◆ **PROBLEM DETAILS**:
Find every line in the records below that holds the word "small", and copy it out.

Saved data entries
== == ==

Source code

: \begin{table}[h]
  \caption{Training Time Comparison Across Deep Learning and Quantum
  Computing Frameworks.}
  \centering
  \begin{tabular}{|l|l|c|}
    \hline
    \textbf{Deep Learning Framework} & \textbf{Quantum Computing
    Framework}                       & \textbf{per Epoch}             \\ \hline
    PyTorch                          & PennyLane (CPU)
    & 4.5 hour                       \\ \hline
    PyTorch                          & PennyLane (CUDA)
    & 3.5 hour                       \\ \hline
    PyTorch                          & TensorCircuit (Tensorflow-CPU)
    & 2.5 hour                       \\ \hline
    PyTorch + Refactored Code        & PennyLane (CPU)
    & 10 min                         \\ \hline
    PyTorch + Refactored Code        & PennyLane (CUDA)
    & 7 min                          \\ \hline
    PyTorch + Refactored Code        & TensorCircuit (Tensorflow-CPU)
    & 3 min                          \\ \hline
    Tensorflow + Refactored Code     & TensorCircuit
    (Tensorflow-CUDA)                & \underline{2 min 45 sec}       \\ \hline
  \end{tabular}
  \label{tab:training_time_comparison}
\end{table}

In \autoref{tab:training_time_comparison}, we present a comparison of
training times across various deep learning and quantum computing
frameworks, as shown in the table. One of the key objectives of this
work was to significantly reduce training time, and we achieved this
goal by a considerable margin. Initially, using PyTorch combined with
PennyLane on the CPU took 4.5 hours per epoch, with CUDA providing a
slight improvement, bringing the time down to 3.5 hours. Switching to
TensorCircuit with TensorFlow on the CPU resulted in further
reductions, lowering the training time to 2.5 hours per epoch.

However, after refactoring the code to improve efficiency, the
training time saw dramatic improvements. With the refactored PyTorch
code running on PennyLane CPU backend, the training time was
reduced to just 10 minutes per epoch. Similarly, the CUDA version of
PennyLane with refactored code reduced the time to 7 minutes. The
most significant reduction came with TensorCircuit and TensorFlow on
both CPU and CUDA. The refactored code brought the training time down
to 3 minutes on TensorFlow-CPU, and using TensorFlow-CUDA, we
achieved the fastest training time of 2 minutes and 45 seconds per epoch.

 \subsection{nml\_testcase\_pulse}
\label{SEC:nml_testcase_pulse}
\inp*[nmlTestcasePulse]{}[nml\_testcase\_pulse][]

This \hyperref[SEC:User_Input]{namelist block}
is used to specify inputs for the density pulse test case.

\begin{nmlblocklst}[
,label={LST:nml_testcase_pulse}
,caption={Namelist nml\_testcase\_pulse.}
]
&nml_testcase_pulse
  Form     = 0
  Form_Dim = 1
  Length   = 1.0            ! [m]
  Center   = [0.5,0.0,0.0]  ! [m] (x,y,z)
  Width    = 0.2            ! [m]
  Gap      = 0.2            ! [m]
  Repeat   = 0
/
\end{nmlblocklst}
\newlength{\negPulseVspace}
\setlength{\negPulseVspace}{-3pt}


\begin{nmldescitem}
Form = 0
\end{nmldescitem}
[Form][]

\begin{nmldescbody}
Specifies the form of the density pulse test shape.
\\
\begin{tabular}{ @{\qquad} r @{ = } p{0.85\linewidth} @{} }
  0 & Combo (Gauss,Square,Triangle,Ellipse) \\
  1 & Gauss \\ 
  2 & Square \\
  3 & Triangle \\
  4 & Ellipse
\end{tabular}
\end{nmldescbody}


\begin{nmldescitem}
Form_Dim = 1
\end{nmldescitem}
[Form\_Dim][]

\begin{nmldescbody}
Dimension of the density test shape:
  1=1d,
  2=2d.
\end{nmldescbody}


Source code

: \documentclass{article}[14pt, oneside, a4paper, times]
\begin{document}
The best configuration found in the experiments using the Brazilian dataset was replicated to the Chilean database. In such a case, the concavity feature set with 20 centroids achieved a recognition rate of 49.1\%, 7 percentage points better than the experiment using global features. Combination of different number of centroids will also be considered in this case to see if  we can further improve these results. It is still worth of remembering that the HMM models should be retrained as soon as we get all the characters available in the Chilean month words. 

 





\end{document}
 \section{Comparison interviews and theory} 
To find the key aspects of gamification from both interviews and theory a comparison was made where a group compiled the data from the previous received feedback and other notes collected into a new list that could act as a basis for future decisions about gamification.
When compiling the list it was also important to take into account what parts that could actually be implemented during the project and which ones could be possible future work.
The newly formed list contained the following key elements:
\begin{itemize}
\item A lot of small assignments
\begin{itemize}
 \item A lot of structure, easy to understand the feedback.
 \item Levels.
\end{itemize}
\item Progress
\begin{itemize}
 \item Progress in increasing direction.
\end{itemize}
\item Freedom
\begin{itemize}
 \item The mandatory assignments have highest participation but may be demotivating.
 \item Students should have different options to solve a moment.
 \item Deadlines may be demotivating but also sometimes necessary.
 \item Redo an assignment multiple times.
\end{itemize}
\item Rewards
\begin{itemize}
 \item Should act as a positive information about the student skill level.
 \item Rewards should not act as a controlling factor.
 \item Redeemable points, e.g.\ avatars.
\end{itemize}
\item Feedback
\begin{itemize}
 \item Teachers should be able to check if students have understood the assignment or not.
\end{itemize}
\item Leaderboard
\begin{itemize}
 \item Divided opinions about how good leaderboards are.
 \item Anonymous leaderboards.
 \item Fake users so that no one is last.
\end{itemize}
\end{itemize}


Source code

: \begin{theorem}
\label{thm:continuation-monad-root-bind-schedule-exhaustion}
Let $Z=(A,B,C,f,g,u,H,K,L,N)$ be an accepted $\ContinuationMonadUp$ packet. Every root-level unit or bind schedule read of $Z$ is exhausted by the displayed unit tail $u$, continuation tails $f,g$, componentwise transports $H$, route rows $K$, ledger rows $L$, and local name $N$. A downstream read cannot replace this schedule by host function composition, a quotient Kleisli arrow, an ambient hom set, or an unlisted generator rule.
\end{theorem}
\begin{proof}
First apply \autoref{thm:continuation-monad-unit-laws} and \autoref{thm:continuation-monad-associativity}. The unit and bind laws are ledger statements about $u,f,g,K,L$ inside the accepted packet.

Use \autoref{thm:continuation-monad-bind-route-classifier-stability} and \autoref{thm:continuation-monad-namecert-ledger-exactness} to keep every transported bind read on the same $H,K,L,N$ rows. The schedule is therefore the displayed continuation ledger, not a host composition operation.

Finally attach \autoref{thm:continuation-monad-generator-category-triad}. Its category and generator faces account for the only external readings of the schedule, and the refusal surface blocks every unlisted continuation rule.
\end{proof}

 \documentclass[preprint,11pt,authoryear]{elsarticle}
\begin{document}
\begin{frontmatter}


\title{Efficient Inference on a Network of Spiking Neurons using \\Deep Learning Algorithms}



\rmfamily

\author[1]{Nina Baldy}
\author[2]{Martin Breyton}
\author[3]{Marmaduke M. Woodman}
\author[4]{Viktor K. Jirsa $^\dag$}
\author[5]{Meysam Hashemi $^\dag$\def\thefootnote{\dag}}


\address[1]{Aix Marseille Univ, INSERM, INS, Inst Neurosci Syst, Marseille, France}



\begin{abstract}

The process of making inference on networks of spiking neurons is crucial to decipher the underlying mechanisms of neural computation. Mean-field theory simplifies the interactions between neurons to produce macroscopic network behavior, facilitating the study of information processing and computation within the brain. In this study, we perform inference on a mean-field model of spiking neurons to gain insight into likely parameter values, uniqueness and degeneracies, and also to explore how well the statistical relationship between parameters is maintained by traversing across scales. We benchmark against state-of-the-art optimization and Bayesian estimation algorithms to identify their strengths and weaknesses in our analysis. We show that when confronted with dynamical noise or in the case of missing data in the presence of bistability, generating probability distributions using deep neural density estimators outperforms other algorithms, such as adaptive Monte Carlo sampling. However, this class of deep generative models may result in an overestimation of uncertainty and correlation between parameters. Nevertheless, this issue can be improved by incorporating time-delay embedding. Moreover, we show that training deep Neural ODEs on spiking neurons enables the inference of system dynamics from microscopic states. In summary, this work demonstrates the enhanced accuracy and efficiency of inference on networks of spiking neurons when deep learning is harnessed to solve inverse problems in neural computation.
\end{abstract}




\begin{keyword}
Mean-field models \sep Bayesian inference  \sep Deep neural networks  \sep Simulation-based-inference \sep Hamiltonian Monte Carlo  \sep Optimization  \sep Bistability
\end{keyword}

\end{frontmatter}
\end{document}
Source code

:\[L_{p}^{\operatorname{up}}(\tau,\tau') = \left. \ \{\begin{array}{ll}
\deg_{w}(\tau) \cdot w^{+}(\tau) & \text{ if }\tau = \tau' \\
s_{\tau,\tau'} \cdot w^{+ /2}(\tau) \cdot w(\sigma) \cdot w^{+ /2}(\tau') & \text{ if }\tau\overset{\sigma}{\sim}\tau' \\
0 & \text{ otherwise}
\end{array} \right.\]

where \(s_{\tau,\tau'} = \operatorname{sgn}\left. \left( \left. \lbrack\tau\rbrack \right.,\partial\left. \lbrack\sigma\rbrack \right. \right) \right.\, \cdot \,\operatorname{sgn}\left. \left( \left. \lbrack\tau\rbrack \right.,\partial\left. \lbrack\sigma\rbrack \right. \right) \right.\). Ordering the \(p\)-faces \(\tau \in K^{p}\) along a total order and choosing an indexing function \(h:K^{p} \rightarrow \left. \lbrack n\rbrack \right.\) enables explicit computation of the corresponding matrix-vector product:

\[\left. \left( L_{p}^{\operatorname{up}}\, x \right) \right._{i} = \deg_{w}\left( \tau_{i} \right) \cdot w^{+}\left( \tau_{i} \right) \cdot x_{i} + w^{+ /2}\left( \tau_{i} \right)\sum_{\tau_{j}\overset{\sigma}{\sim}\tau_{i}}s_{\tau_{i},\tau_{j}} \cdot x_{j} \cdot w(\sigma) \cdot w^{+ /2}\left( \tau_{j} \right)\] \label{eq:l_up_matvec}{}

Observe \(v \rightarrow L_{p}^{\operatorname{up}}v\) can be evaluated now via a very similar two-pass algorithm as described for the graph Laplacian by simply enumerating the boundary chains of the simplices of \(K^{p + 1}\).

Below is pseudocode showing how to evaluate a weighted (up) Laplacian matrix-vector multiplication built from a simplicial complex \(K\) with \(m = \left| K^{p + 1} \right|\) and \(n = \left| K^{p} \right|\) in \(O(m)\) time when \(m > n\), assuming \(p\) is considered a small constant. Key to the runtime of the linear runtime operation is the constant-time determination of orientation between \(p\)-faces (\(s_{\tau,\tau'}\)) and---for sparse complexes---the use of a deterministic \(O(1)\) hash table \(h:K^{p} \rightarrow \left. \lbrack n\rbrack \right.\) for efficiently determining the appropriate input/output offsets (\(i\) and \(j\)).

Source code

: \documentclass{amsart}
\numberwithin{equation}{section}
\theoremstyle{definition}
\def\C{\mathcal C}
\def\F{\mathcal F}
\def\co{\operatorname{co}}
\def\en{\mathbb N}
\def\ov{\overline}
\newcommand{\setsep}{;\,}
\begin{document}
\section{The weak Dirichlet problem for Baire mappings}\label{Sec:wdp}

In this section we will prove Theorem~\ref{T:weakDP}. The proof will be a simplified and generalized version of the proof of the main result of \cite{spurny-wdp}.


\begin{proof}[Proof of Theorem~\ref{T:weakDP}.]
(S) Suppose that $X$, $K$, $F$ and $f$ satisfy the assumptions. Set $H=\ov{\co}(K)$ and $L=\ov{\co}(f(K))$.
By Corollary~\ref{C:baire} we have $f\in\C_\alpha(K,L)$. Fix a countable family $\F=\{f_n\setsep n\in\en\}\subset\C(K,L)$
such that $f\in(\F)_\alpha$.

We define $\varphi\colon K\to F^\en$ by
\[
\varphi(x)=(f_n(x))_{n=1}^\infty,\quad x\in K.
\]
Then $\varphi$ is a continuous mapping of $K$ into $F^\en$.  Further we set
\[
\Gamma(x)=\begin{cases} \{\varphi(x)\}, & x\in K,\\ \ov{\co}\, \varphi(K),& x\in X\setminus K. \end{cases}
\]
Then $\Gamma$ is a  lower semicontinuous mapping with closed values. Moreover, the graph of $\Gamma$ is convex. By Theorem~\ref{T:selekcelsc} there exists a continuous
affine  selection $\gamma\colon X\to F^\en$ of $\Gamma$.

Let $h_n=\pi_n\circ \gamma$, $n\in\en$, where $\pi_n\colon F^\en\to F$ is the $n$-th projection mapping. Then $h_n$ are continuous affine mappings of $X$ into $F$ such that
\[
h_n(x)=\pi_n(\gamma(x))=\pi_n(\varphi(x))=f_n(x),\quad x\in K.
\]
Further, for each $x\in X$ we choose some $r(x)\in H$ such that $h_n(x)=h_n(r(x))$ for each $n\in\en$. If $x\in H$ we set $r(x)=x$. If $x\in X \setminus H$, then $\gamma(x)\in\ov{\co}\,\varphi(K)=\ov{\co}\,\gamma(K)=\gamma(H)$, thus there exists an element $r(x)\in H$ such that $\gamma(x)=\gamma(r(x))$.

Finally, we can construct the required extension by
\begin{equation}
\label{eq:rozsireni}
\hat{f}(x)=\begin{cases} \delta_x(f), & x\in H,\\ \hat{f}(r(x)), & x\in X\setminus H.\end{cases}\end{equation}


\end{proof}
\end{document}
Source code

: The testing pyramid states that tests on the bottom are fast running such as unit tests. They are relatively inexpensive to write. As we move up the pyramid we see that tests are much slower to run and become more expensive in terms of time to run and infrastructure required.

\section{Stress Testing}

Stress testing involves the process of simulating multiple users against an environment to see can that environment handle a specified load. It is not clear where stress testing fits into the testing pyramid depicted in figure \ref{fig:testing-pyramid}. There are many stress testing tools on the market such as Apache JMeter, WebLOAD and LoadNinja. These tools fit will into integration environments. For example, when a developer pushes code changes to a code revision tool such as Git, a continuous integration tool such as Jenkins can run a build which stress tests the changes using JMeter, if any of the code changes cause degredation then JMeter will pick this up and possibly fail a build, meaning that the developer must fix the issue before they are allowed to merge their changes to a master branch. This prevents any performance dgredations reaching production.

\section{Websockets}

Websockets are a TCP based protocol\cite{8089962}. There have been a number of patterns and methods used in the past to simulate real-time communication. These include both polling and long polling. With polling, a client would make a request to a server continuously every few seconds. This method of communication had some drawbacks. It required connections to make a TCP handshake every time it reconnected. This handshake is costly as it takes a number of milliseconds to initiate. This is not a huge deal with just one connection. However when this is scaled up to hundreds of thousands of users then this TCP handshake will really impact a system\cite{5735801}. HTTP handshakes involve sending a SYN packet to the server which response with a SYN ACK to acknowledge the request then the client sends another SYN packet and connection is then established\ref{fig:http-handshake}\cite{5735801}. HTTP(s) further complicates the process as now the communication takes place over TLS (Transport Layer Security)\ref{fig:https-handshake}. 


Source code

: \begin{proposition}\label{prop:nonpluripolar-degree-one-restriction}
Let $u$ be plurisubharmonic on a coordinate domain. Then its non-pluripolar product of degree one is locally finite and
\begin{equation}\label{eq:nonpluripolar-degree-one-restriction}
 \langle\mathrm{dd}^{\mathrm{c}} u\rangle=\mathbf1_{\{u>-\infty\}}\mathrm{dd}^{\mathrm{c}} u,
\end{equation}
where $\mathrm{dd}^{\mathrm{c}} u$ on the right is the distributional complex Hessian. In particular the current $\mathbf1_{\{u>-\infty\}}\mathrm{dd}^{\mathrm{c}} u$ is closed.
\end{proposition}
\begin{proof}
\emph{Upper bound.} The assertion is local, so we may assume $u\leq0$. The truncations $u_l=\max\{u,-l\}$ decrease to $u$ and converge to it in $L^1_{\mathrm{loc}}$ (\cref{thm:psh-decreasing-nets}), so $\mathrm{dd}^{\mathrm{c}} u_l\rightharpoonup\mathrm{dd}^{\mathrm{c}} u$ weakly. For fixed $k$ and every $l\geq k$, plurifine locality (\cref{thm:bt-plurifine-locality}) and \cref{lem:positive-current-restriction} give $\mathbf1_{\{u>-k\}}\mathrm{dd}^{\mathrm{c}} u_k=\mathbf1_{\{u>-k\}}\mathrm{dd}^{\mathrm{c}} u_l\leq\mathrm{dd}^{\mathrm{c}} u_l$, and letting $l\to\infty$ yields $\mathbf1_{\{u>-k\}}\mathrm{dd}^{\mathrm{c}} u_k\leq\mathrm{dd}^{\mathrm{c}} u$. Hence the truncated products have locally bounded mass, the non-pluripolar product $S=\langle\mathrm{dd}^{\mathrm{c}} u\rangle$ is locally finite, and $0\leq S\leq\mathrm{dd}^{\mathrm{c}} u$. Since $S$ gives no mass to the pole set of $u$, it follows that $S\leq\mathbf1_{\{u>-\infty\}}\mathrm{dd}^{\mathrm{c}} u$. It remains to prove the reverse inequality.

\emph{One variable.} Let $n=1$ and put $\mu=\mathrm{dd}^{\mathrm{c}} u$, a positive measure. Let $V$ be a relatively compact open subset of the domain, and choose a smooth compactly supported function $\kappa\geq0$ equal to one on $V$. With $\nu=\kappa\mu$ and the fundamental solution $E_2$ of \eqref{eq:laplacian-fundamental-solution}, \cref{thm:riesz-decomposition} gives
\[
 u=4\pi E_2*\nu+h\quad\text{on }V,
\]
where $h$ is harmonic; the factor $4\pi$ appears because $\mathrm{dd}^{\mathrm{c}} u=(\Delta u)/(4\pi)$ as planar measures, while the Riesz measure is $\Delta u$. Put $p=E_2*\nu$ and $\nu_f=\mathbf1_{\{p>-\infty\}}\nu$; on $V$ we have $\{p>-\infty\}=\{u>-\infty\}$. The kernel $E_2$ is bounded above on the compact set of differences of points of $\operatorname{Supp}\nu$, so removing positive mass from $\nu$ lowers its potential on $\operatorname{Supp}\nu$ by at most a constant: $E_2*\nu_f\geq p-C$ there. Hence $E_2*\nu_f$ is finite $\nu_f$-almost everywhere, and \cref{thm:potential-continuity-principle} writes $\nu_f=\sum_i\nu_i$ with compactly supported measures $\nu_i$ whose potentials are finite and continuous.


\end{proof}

== == ==

◆ **WRITTEN ANSWER**:
\item A lot of small assignments
Below is pseudocode showing how to evaluate a weighted (up) Laplacian matrix-vector multiplication built from a simplicial complex \(K\) with \(m = \left| K^{p + 1} \right|\) and \(n = \left| K^{p} \right|\) in \(O(m)\) time when \(m > n\), assuming \(p\) is considered a small constant. Key to the runtime of the linear runtime operation is the constant-time determination of orientation between \(p\)-faces (\(s_{\tau,\tau'}\)) and---for sparse complexes---the use of a deterministic \(O(1)\) hash table \(h:K^{p} \rightarrow \left. \lbrack n\rbrack \right.\) for efficiently determining the appropriate input/output offsets (\(i\) and \(j\)).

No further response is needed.